= Aim of the exercise =
Lines containing the word "Proprietary" are to be copied from the data below.

= Data under study =
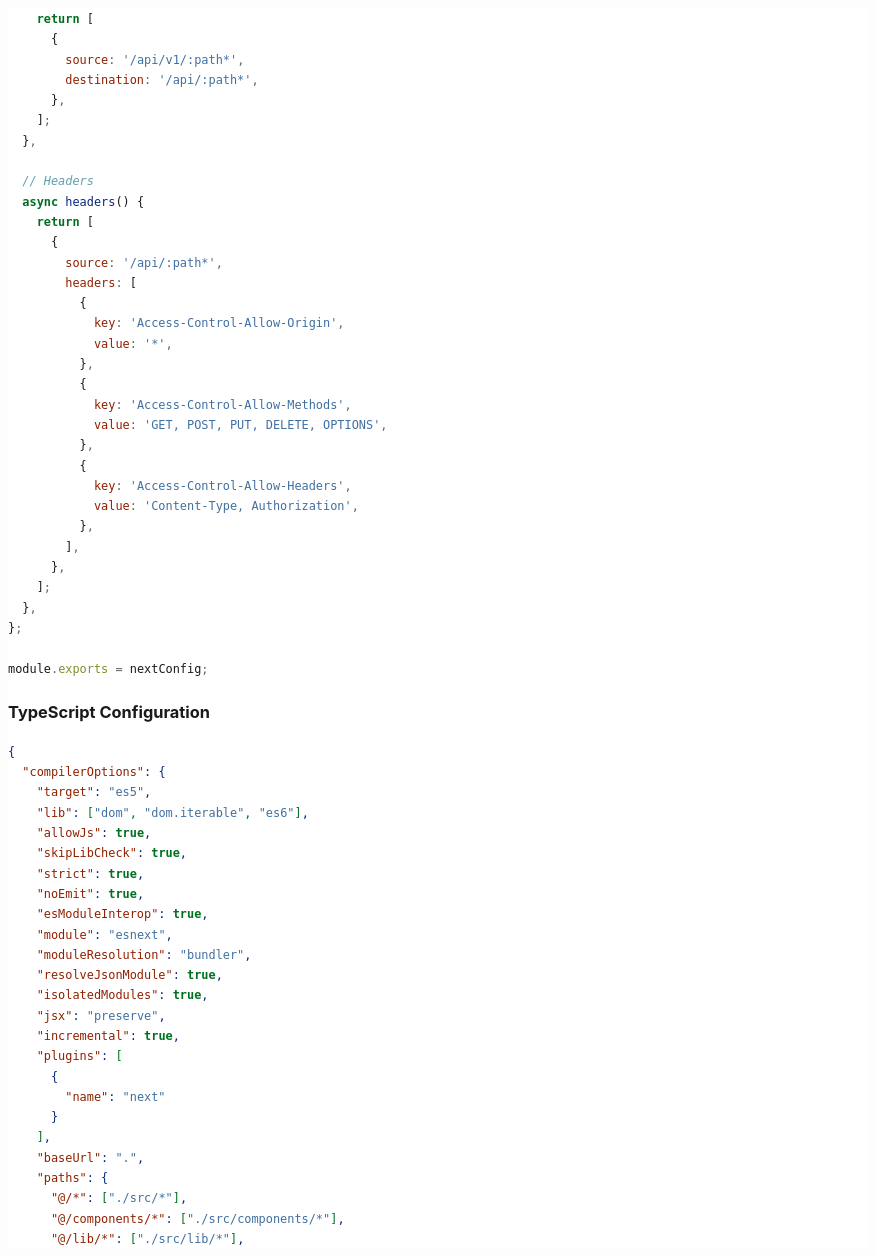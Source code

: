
 ```javascript
    return [
      {
        source: '/api/v1/:path*',
        destination: '/api/:path*',
      },
    ];
  },
  
  // Headers
  async headers() {
    return [
      {
        source: '/api/:path*',
        headers: [
          {
            key: 'Access-Control-Allow-Origin',
            value: '*',
          },
          {
            key: 'Access-Control-Allow-Methods',
            value: 'GET, POST, PUT, DELETE, OPTIONS',
          },
          {
            key: 'Access-Control-Allow-Headers',
            value: 'Content-Type, Authorization',
          },
        ],
      },
    ];
  },
};

module.exports = nextConfig;
```

### TypeScript Configuration

```json
{
  "compilerOptions": {
    "target": "es5",
    "lib": ["dom", "dom.iterable", "es6"],
    "allowJs": true,
    "skipLibCheck": true,
    "strict": true,
    "noEmit": true,
    "esModuleInterop": true,
    "module": "esnext",
    "moduleResolution": "bundler",
    "resolveJsonModule": true,
    "isolatedModules": true,
    "jsx": "preserve",
    "incremental": true,
    "plugins": [
      {
        "name": "next"
      }
    ],
    "baseUrl": ".",
    "paths": {
      "@/*": ["./src/*"],
      "@/components/*": ["./src/components/*"],
      "@/lib/*": ["./src/lib/*"],
```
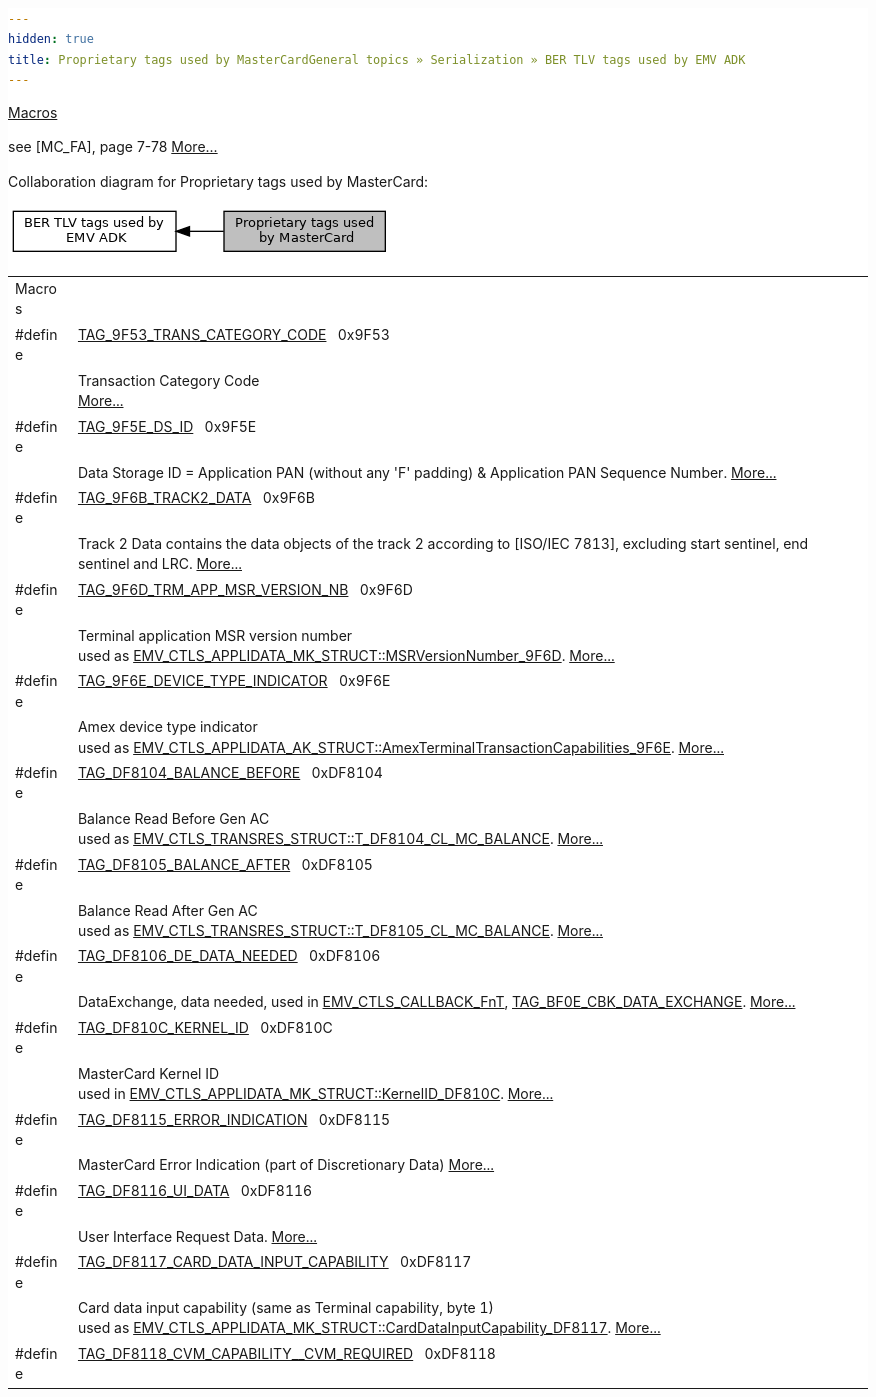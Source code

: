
 ```yaml
---
hidden: true
title: Proprietary tags used by MasterCardGeneral topics » Serialization » BER TLV tags used by EMV ADK
---
```


[Macros](#define-members)

see \[MC_FA\], page 7-78 [More\...](#details)

Collaboration diagram for Proprietary tags used by MasterCard:

![](group___m_c___t_a_g_s.png)

|  |  |
|----|----|
| Macros |  |
| #define  | [TAG_9F53_TRANS_CATEGORY_CODE](#ga47396b01e28e3eadd46f0f1a5f79662e)   0x9F53 |
|   | Transaction Category Code<br/>[More\...](#ga47396b01e28e3eadd46f0f1a5f79662e)<br/> |
| #define  | [TAG_9F5E_DS_ID](#gae00c981e176eff37b3fe4ab9b4a6fab1)   0x9F5E |
|   | Data Storage ID = Application PAN (without any \'F\' padding) & Application PAN Sequence Number. [More\...](#gae00c981e176eff37b3fe4ab9b4a6fab1)<br/> |
| #define  | [TAG_9F6B_TRACK2_DATA](#gaa3665e5db97afb028429d5d0b8fb14b9)   0x9F6B |
|   | Track 2 Data contains the data objects of the track 2 according to \[ISO/IEC 7813\], excluding start sentinel, end sentinel and LRC. [More\...](#gaa3665e5db97afb028429d5d0b8fb14b9)<br/> |
| #define  | [TAG_9F6D_TRM_APP_MSR_VERSION_NB](#gad65f96e73f89dae30c874870e0f97cb2)   0x9F6D |
|   | Terminal application MSR version number<br/>used as <a href="group___d_e_f___c_o_n_f___a_p_p_l_i.md#adfde93ebf20039feac2f95c2d0184277">EMV_CTLS_APPLIDATA_MK_STRUCT::MSRVersionNumber_9F6D</a>. [More\...](#gad65f96e73f89dae30c874870e0f97cb2)<br/> |
| #define  | [TAG_9F6E_DEVICE_TYPE_INDICATOR](#ga77800c9d29af03e0ae6d5375e77d0eae)   0x9F6E |
|   | Amex device type indicator<br/>used as <a href="group___d_e_f___c_o_n_f___a_p_p_l_i.md#a5b96a70efc27aea80f2807131bc3232f">EMV_CTLS_APPLIDATA_AK_STRUCT::AmexTerminalTransactionCapabilities_9F6E</a>. [More\...](#ga77800c9d29af03e0ae6d5375e77d0eae)<br/> |
| #define  | [TAG_DF8104_BALANCE_BEFORE](#gaaf73d59c995066da07abf99efa722e3d)   0xDF8104 |
|   | Balance Read Before Gen AC<br/>used as <a href="group___d_e_f___f_l_o_w___o_u_t_p_u_t.md#aaa2b980589b22306e765e0d5a78d99be">EMV_CTLS_TRANSRES_STRUCT::T_DF8104_CL_MC_BALANCE</a>. [More\...](#gaaf73d59c995066da07abf99efa722e3d)<br/> |
| #define  | [TAG_DF8105_BALANCE_AFTER](#ga41d02c35cdd7230bee2bd6d19ac33719)   0xDF8105 |
|   | Balance Read After Gen AC<br/>used as <a href="group___d_e_f___f_l_o_w___o_u_t_p_u_t.md#a22bf7f2806cda0300c9e8a4c31338468">EMV_CTLS_TRANSRES_STRUCT::T_DF8105_CL_MC_BALANCE</a>. [More\...](#ga41d02c35cdd7230bee2bd6d19ac33719)<br/> |
| #define  | [TAG_DF8106_DE_DATA_NEEDED](#ga42d1ee853afeb21f585492a4c8428382)   0xDF8106 |
|   | DataExchange, data needed, used in <a href="group___t_l_v___c_a_l_l_b_c_k.md#ga6557e914101768d67635ca44e54362ab">EMV_CTLS_CALLBACK_FnT</a>, <a href="group___c_b_c_k___f_c_t___t_a_g_s.md#ga32719fcef354a44723c8b6561716f5bd">TAG_BF0E_CBK_DATA_EXCHANGE</a>. [More\...](#ga42d1ee853afeb21f585492a4c8428382)<br/> |
| #define  | [TAG_DF810C_KERNEL_ID](#ga1ac3033fda29e12b9fecdc62b2744d46)   0xDF810C |
|   | MasterCard Kernel ID<br/>used in <a href="group___d_e_f___c_o_n_f___a_p_p_l_i.md#a2ada17f52aa7c3dbdd8b774922168c09">EMV_CTLS_APPLIDATA_MK_STRUCT::KernelID_DF810C</a>. [More\...](#ga1ac3033fda29e12b9fecdc62b2744d46)<br/> |
| #define  | [TAG_DF8115_ERROR_INDICATION](#gafff11ef6c6a52560ea8ba92fdc979a4f)   0xDF8115 |
|   | MasterCard Error Indication (part of Discretionary Data) [More\...](#gafff11ef6c6a52560ea8ba92fdc979a4f)<br/> |
| #define  | [TAG_DF8116_UI_DATA](#ga342edb773029edb17d4c969216e5a78d)   0xDF8116 |
|   | User Interface Request Data. [More\...](#ga342edb773029edb17d4c969216e5a78d)<br/> |
| #define  | [TAG_DF8117_CARD_DATA_INPUT_CAPABILITY](#ga42b2457c0910cc5d33ad04ec5ca22974)   0xDF8117 |
|   | Card data input capability (same as Terminal capability, byte 1)<br/>used as <a href="group___d_e_f___c_o_n_f___a_p_p_l_i.md#aae06d72d84f8cd4b1c6dbec8b6595e50">EMV_CTLS_APPLIDATA_MK_STRUCT::CardDataInputCapability_DF8117</a>. [More\...](#ga42b2457c0910cc5d33ad04ec5ca22974)<br/> |
| #define  | [TAG_DF8118_CVM_CAPABILITY\_\_CVM_REQUIRED](#gae26b009b2e8fbc3f96890a6f8f05f917)   0xDF8118 |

= Solution to this task =
title: Proprietary tags used by MasterCardGeneral topics » Serialization » BER TLV tags used by EMV ADK
Collaboration diagram for Proprietary tags used by MasterCard:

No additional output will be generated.